And a step backward, after making a wrong turn, is a step in the right direction.
-Kurt Vonneguat
When I came of age politically, in the late 90s and early 2000s, I had one political hero: Hillary Clinton. I read her books, VHS-ed every news report and appearance, and whenever I had a social studies project I managed to work my heroine in to it somehow. In my immature mind she was a strong, committed, warm and deeply attractive political character. Bill Clinton was a waffling, dishonest psychopath, but his better half was the real deal.
In 2002 I took a high school trip to Washington DC with Close Up. When the program organizers allowed us to roam Capitol Hill a buddy and I headed directly for Hillary Clinton's Senate office in Russell. It was National Tartan Day so there she was shaking hands and meeting with Scottish Americans. There was a crowd of maybe a two dozen people and I was desperate to meet her. A staffer from her office was annoyingly protective and he ordered me to stand behind a crack in the floor, lest I get too close to Clinton, an offense that would have had me escorted out of the building.
I spotted a television news crew and that's when the idea came to me. I began speaking loudly and dishonestly. "This is ridiculous! We're just high school students from NY and they won't allow us to meet our Senator." The tall Scottish newsman came over and asked to interview us. I proceeded to lie. "We're from Syracuse", I said, "And they won't even allow us to shake hands with Senator Clinton." When my interview concluded, over walked Clinton. "I hear you guys are from Syracuse, want to take a picture?" That picture still hangs on my mother's wall. But then I grew up and put away childish things.
This week Clinton kicked off her book tour/presidential campaign. I say campaign because only a dolt would think she's not running for president. Another clue? Her book—with which I have tortured myself—is drivel. Vapid and lame white noise, which she couldn't even write herself. Beyond that, as Clinton has reemerged, I have seen all the traits that would make (and did make) Clinton a poor candidate, and worse, an awful president.

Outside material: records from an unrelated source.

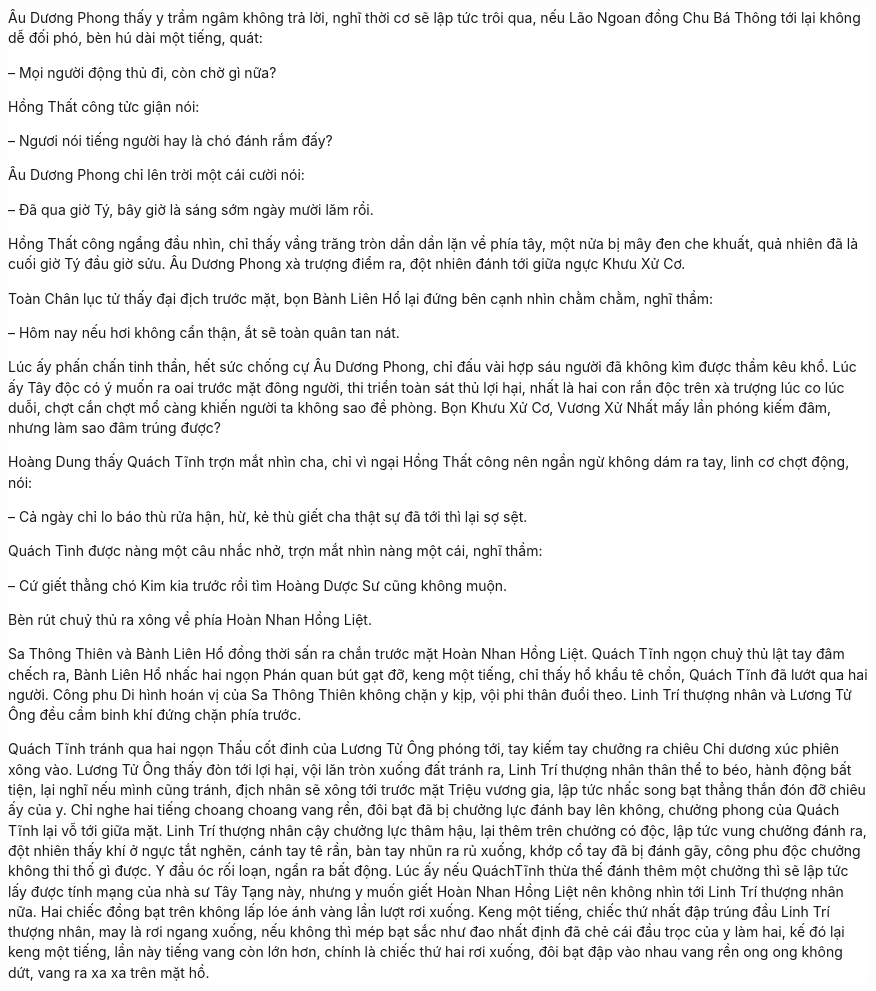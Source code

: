 Âu Dương Phong thấy y trầm ngâm không trả lời, nghĩ thời cơ sẽ lập tức trôi qua, nếu Lão Ngoan đồng Chu Bá Thông tới lại không dễ đối phó, bèn hú dài một tiếng, quát:

– Mọi người động thủ đi, còn chờ gì nữa?

Hồng Thất công tửc giận nói:

– Ngươi nói tiếng người hay là chó đánh rắm đấy?

Âu Dương Phong chỉ lên trời một cái cười nói:

– Đã qua giờ Tý, bây giờ là sáng sớm ngày mười lăm rồi.

Hồng Thất công ngẩng đầu nhìn, chỉ thấy vầng trăng tròn dần dần lặn về phía tây, một nửa bị mây đen che khuất, quả nhiên đã là cuối giờ Tý đầu giờ sửu. Âu Dương Phong xà trượng điểm ra, đột nhiên đánh tới giữa ngực Khưu Xử Cơ.

Toàn Chân lục tử thấy đại địch trước mặt, bọn Bành Liên Hổ lại đứng bên cạnh nhìn chằm chằm, nghĩ thầm:

– Hôm nay nếu hơi không cẩn thận, ắt sẽ toàn quân tan nát.

Lúc ấy phấn chấn tinh thần, hết sức chống cự Âu Dương Phong, chỉ đấu vài hợp sáu người đã không kìm được thầm kêu khổ. Lúc ấy Tây độc có ý muốn ra oai trước mặt đông người, thi triển toàn sát thủ lợi hại, nhất là hai con rắn độc trên xà trượng lúc co lúc duỗi, chợt cắn chợt mổ càng khiến người ta không sao đề phòng. Bọn Khưu Xử Cơ, Vương Xử Nhất mấy lần phóng kiếm đâm, nhưng làm sao đâm trúng được?

Hoàng Dung thấy Quách Tĩnh trợn mắt nhìn cha, chỉ vì ngại Hồng Thất công nên ngần ngừ không dám ra tay, linh cơ chợt động, nói:

– Cả ngày chỉ lo báo thù rửa hận, hừ, kẻ thù giết cha thật sự đã tới thì lại sợ sệt.

Quách Tình được nàng một câu nhắc nhở, trợn mắt nhìn nàng một cái, nghĩ thầm:

– Cứ giết thằng chó Kim kia trước rồi tìm Hoàng Dược Sư cũng không muộn.

Bèn rút chuỷ thủ ra xông về phía Hoàn Nhan Hồng Liệt.

Sa Thông Thiên và Bành Liên Hổ đồng thời sấn ra chắn trước mặt Hoàn Nhan Hồng Liệt. Quách Tĩnh ngọn chuỷ thủ lật tay đâm chếch ra, Bành Liên Hổ nhấc hai ngọn Phán quan bút gạt đỡ, keng một tiếng, chỉ thấy hổ khẩu tê chồn, Quách Tĩnh đã lướt qua hai người. Công phu Di hình hoán vị của Sa Thông Thiên không chặn y kịp, vội phi thân đuổi theo. Linh Trí thượng nhân và Lương Tử Ông đều cầm binh khí đứng chặn phía trước.

Quách Tĩnh tránh qua hai ngọn Thấu cốt đinh của Lương Tử Ông phóng tới, tay kiếm tay chưởng ra chiêu Chi dương xúc phiên xông vào. Lương Tử Ông thấy đòn tới lợi hại, vội lăn tròn xuống đất tránh ra, Linh Trí thượng nhân thân thể to béo, hành động bất tiện, lại nghĩ nếu mình cũng tránh, địch nhân sẽ xông tới trước mặt Triệu vương gia, lập tức nhấc song bạt thẳng thắn đón đỡ chiêu ấy của y. Chỉ nghe hai tiếng choang choang vang rền, đôi bạt đã bị chưởng lực đánh bay lên không, chưởng phong của Quách Tĩnh lại vỗ tới giữa mặt. Linh Trí thượng nhân cậy chưởng lực thâm hậu, lại thêm trên chưởng có độc, lập tức vung chưởng đánh ra, đột nhiên thấy khí ở ngực tắt nghẽn, cánh tay tê rần, bàn tay nhũn ra rủ xuống, khớp cổ tay đã bị đánh gãy, công phu độc chưởng không thi thố gì được. Y đầu óc rối loạn, ngẩn ra bất động. Lúc ấy nếu QuáchTĩnh thừa thế đánh thêm một chưởng thì sẽ lập tức lấy được tính mạng của nhà sư Tây Tạng này, nhưng y muốn giết Hoàn Nhan Hồng Liệt nên không nhìn tới Linh Trí thượng nhân nữa. Hai chiếc đồng bạt trên không lấp lóe ánh vàng lần lượt rơi xuống. Keng một tiếng, chiếc thứ nhất đập trúng đầu Linh Trí thượng nhân, may là rơi ngang xuống, nếu không thì mép bạt sắc như đao nhất định đã chẻ cái đầu trọc của y làm hai, kế đó lại keng một tiếng, lần này tiếng vang còn lớn hơn, chính là chiếc thứ hai rơi xuống, đôi bạt đập vào nhau vang rền ong ong không dứt, vang ra xa xa trên mặt hồ.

"I have a strong record. I have a great commitment to this issue [LGBQTI rights]", Clinton told Terry Gross. No one, no one, who supported one of the most anti-gay pieces of legislation in history, DOMA, can ever say she/he has a strong record on the issue of gay rights. When she ran for the Senate in 2000 Clinton said, unashamedly, that she too would have signed DOMA. And so when she says today that she has always thought marriage should be left up to the states (a deeply problematic position in itself), Clinton is lying. But that was vintage Clinton on NPR: weaselly and insulting.
We also learned this week that Chelsea Clinton, who lacks any real television talent, earned $600k a year at NBC for being named Clinton. NBC seems to have a sick and unethical fetish for the privileged children of former presidents. But why does the Clinton salary deserve attention? Well, it represents everything that Thomas Piketty and Liz Warren have talked about. "What if the conservatives and the big banks and the big-time CEOs got their way, and Washington kept helping the rich and powerful to get richer and more powerful?", Warren asked. And Piketty's book also focuses on how the wealthy elites amass, concentrate and pass their wealth and and privileges onto their children. But, to be fair, it is possible that fille Clinton was nearly broke after college and needed the NBC gig to pay off those student loans.
In Clinton's book she also said she was wrong for having voted for the Iraq War, which is something she refused to say in 2008. But don't be fooled. Clinton is a big supporter (some may call her a neo-con) of the imperial war machine. Further, her support of Obama's NSA policies (which are worse than Bush's) is unforgivable. But Clinton has been terribly wrong on a number of important national security issues, despite the idiotic media's attempt to label her lackluster State Department record as a positive. Clinton, like her husband, has also been paid handsomely for speeches. In fact Clinton has already given two speeches to Goldman Sachs, one of the true modern robber barons. No matter which toad the Republicans nominate in 2016, it is extremely unlikely that he will have the same sort of seedy connections to Wall Street that the Clintons possess.
America doesn't have to do this in 2016. The country need not put up with a candidate who seems to think the office is owed to her. America doesn't have to accept another politician, like Obama, who lies about his/her record on LGBQTI rights. Americans don't have to elect a candidate who lacks any big plan to deal with the ever increasing economic inequality, and who shows no interest in tackling the country's systemic racial injustices; and Americans don't have to vote for a candidate who has failed to offer any rational and large vision for why she should be president beyond her personal ambition.
If Clinton does become President we should all be prepared to bitch and moan about: how she sold us out to Wall Street, how she used military power one too many times, how she cut a deal with conservatives that will screw over the middle class and poor folk, how she's dishonest, how she triangulated us further into the New Gilded Age, et cetera, et cetera. Needless to say, we've seen this terrible movie before.
I, like many on these pages, would love to see a woman become president. But Clinton isn't the person to shatter the glass ceiling. So let's step back from this unseemly coronation; it is not one of those "Hard Choices".